Abundantes, refinadas y selectivas, las fiestas particulares de la primera mitad del pasado siglo venezolano son un acertado reflejo de las nuevas condiciones económicas de un delimitado grupo de la población nacional. Círculo conformado por una clase social ascendente, de notables influencias basadas en el consumo de formas modernas de la cultura norteamericana, atribuidas a los abruptos procesos de inculturación, que modifican de manera sustancial los hábitos tradicionales del ciudadano promedio, hasta hace poco no más que “un ser austero y asceta por necesidad, de escasas aspiraciones y referencias simplistas” (Vilda, 1999).

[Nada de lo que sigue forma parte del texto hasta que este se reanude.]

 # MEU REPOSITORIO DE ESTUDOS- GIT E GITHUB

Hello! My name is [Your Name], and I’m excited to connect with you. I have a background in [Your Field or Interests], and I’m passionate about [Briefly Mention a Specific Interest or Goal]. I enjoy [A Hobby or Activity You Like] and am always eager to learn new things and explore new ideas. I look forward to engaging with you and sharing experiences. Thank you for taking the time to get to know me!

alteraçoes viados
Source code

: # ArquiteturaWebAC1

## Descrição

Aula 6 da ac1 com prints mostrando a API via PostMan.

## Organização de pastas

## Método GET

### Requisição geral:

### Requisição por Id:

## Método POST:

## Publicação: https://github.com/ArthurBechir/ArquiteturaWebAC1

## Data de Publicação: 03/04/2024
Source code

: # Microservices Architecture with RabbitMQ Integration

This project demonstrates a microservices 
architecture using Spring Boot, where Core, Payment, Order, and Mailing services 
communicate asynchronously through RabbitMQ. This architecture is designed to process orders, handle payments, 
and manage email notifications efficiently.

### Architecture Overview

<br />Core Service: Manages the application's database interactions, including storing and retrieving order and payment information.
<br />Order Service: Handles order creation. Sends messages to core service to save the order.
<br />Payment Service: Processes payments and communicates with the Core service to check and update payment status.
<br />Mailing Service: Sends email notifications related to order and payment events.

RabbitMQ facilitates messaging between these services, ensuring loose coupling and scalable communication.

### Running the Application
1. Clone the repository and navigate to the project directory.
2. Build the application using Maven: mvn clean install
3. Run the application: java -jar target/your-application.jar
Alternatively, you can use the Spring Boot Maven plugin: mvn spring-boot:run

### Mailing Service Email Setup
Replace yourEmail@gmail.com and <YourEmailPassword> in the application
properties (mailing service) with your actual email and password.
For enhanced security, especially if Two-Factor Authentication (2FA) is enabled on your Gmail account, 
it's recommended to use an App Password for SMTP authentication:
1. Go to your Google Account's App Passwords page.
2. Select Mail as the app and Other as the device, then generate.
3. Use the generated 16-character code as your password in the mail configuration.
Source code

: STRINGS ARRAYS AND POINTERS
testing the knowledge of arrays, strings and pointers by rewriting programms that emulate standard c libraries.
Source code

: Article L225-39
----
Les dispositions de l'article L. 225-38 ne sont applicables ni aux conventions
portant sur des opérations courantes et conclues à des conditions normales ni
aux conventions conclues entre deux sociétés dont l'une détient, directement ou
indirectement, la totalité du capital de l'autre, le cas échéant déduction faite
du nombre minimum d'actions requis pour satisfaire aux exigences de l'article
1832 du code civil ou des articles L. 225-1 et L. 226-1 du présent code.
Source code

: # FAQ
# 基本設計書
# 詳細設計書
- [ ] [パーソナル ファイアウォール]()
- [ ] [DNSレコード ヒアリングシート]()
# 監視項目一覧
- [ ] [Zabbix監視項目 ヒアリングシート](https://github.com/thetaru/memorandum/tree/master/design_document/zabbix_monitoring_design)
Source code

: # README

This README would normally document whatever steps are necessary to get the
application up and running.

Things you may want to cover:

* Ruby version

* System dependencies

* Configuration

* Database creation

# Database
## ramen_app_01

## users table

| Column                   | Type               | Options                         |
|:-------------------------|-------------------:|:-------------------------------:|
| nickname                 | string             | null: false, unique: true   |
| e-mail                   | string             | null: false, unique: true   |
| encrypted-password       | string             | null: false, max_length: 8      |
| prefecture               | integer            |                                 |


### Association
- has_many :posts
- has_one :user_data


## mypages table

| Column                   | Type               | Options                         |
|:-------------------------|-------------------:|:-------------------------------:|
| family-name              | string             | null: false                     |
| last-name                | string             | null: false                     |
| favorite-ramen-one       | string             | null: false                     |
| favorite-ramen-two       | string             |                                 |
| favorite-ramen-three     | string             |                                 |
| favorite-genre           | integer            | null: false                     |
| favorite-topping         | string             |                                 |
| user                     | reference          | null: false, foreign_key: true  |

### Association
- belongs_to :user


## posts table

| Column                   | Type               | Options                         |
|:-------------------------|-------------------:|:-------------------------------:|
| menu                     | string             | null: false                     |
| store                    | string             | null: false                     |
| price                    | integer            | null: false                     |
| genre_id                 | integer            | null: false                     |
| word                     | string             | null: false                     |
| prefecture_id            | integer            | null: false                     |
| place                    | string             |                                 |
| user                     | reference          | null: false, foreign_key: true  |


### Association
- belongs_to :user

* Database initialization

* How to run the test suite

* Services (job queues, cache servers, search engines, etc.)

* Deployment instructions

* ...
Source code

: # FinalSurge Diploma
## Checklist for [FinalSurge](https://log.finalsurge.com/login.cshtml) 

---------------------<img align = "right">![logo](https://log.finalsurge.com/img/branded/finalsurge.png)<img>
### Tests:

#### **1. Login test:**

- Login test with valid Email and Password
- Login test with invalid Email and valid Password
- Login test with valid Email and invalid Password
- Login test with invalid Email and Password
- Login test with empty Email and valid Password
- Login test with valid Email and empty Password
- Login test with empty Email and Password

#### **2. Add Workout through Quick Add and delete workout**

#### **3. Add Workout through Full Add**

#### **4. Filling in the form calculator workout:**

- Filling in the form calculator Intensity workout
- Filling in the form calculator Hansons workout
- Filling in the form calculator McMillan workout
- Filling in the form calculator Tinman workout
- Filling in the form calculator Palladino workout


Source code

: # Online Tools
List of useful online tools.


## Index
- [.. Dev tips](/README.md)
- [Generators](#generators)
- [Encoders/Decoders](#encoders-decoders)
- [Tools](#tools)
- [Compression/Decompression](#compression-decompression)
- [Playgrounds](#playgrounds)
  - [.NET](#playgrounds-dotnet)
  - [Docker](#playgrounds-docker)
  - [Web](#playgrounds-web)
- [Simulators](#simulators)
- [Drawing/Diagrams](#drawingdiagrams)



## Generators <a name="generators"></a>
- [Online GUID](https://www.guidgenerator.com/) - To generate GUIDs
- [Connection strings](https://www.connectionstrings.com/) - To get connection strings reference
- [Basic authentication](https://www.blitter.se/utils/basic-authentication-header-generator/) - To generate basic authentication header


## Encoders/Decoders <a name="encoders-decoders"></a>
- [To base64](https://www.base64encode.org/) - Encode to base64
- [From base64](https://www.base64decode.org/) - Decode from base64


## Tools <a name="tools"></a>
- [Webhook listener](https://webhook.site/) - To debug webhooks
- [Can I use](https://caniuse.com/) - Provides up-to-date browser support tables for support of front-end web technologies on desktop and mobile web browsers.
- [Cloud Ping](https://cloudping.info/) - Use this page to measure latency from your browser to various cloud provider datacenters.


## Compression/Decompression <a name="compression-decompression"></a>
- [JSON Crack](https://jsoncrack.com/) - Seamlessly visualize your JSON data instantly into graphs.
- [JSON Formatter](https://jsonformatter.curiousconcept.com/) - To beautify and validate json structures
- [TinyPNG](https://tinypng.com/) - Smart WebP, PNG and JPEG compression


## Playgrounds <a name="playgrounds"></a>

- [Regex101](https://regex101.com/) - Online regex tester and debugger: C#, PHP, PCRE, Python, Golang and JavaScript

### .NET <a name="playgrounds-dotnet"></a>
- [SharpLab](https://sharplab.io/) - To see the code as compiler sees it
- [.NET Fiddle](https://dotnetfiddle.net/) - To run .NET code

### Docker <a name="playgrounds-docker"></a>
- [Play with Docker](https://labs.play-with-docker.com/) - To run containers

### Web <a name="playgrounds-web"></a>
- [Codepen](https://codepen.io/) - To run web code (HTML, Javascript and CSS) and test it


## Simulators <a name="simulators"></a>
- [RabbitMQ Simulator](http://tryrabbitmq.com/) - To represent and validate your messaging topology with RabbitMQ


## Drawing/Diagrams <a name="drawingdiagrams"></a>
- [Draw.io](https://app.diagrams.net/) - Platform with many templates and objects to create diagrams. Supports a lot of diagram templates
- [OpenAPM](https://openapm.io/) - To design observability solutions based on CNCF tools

Mientras las costumbres y perspectivas cambian las formas de habitar y de relacionarse entre sí, el escenario público de las manifestaciones sociales del poder seguirá siendo el mismo: el contexto capitalino, embellecido entre 1925 y 1936, para el disfrute exclusivo de una plutocracia satisfecha, la cual construye los más ostentosos clubes campestres de la región, como lo son el Country Club, el Club Florida y el Paraíso, una serie de artificios monumentales de escritura política en clave edilicia.
En paralelo, otros cambios surgen para dar un nuevo carácter a la urbanidad nacional en metamorfosis, como lo son la significativa incorporación de la mujer al mercado laboral no doméstico, la oficialización de la democracia con las elecciones posteriores a Gómez y el considerable aumento de la inmigración europea.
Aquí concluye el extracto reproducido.